For Magnax, the acquisition by Foxconn marks the step from a research and development player to an industrial manufacturer. “We have been working on the development of our motors for years. That is a time-consuming and expensive process,” says Moreels. “In 2020 and 2022, we raised 29 million euros in two installments. Today, we are at a technical level that allows us to take the step towards mass production.”
Together with Foxconn, Magnax is building a factory in the eastern Chinese coastal region between Shanghai and Nanjing, where many manufacturers of electric motors and EV technology are based. The first motors are expected to roll off the assembly line starting next year.
“In China, we have the advantage of having easy access to certain materials, such as magnets,” says Moreels.
Robots
Another advantage of Foxconn as a shareholder is that the company is active in many markets. The company is best known as Apple’s subcontractor for the production of iPhones, but it also builds electric vehicles, robots, cooling systems, and industrial drives, among other things—all applications for which the Kortrijk-based motors can be useful.

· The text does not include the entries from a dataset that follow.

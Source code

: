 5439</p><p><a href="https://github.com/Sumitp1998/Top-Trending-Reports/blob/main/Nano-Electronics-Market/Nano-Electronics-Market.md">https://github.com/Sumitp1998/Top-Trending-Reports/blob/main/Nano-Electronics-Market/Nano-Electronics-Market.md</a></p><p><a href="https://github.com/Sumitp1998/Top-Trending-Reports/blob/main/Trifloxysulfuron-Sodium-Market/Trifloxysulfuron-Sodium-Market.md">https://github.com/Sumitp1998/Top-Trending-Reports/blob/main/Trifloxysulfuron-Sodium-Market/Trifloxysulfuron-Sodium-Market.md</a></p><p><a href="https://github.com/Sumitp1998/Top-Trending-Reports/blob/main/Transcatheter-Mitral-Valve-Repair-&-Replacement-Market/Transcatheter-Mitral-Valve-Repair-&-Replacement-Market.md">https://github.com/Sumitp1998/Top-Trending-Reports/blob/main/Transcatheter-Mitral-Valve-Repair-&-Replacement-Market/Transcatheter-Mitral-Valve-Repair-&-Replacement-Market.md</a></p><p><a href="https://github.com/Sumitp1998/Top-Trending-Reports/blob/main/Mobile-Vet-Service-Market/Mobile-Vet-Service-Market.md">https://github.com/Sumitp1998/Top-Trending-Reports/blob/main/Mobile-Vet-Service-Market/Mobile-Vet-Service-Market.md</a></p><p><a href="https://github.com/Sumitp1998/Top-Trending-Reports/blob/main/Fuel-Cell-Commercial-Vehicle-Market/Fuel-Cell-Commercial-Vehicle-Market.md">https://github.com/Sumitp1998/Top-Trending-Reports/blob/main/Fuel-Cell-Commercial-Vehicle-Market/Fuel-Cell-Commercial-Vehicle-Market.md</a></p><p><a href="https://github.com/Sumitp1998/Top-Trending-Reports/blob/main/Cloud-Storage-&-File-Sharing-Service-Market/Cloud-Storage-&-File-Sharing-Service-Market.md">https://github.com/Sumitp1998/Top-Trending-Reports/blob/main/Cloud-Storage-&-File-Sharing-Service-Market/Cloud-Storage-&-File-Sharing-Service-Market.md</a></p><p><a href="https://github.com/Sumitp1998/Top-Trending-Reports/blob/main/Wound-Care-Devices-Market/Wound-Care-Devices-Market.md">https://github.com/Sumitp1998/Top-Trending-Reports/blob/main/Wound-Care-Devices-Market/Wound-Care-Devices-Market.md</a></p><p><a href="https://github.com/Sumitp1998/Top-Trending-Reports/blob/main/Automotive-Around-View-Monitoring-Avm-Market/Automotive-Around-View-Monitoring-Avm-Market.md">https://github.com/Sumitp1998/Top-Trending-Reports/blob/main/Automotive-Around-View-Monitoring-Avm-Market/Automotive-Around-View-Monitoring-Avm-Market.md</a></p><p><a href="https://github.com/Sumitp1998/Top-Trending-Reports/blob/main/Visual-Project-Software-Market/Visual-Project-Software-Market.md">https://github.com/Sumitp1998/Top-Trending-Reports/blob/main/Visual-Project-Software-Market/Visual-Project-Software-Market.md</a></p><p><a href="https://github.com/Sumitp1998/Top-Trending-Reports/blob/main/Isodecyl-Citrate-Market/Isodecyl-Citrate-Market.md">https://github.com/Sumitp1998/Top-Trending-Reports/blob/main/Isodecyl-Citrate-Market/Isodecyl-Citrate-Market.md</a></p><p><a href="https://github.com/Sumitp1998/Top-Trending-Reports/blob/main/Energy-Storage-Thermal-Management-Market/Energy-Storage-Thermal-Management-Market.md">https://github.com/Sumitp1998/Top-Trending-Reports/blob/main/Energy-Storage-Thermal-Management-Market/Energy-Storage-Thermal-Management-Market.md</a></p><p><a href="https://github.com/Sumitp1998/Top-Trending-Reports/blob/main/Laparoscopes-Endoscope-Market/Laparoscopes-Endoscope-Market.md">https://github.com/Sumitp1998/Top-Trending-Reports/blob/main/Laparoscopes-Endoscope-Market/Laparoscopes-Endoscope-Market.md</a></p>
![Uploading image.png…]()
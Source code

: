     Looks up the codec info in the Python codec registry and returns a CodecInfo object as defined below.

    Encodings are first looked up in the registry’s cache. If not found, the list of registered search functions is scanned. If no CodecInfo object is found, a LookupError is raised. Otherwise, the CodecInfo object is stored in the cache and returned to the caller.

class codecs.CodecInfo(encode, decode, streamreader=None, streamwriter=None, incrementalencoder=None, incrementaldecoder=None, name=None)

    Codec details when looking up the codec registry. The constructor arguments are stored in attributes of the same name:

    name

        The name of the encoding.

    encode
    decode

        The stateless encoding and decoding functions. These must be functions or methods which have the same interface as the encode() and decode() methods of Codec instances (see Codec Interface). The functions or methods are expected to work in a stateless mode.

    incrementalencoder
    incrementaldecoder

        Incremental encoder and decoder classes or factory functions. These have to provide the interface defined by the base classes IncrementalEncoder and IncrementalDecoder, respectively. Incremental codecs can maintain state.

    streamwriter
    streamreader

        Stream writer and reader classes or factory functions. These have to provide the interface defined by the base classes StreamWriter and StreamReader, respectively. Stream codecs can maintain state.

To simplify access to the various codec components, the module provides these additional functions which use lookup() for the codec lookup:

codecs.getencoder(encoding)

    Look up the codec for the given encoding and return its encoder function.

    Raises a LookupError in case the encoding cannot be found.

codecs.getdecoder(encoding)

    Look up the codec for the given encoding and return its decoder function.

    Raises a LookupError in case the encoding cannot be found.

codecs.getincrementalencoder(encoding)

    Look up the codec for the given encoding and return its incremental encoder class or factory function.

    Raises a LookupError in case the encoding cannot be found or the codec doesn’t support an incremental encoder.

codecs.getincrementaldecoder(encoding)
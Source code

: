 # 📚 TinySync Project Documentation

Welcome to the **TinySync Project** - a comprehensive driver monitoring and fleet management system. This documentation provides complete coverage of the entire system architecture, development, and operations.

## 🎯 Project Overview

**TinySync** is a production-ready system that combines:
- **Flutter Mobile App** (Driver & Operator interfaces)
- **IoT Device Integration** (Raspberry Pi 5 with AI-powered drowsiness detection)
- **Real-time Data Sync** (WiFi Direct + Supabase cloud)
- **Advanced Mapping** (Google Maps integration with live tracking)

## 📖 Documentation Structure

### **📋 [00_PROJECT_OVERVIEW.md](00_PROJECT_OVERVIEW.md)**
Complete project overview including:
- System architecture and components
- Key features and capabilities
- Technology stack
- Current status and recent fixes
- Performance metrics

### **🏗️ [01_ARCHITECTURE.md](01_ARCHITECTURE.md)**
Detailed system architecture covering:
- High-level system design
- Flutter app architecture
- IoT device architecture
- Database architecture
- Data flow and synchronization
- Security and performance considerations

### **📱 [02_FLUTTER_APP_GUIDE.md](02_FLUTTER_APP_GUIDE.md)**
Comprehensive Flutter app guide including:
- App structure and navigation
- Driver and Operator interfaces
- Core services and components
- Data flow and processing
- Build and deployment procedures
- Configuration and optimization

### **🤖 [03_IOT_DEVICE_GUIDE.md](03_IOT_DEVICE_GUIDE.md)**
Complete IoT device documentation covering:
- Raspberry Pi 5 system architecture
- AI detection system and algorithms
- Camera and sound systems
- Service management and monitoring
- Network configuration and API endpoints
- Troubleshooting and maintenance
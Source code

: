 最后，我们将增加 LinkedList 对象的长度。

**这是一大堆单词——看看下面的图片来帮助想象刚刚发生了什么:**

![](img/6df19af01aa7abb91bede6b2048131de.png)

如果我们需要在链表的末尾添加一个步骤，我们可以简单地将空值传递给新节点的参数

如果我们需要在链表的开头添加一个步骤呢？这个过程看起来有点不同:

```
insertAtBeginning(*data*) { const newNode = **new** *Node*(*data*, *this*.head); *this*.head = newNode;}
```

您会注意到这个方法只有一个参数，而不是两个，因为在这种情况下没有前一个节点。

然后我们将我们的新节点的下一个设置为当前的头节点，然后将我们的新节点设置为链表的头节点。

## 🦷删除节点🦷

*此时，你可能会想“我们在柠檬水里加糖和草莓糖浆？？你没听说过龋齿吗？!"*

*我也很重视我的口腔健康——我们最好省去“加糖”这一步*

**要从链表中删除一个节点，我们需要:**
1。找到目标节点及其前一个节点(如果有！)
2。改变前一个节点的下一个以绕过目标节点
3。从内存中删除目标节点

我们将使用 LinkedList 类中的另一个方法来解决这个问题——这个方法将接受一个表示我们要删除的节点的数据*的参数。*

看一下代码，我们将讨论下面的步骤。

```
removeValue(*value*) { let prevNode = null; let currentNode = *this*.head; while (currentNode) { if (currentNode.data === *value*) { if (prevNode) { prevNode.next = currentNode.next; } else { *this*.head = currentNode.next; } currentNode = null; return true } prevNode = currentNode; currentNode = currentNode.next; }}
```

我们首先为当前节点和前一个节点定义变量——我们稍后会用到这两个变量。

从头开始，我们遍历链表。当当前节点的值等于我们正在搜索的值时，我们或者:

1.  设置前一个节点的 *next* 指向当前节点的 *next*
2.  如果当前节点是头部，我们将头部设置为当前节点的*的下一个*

Moreels does not rule out the possibility that Magnax will eventually start producing in Europe as well, although there are no concrete plans for this yet.
Initially, the focus is on relatively simple applications, such as motors for fans, pumps, and machines. These are applications where the motors can be air-cooled, which is less complex than the oil-cooled motors for high-performance applications like electric cars or robots, says Moreels. However, the long-term goal is to equip those products with drives as well.
Moreels does not rule out the possibility that Magnax will eventually start producing in Europe as well, although there are no concrete plans for this yet. Research and development will in any case remain in our country, he says. Magnax has about thirty employees in Kortrijk. The company generates a modest turnover of around 1 million euros, mainly from the sale of prototypes. Moreels is not allowed to disclose the new owners’ revenue targets, but calls them ‘ambitious’.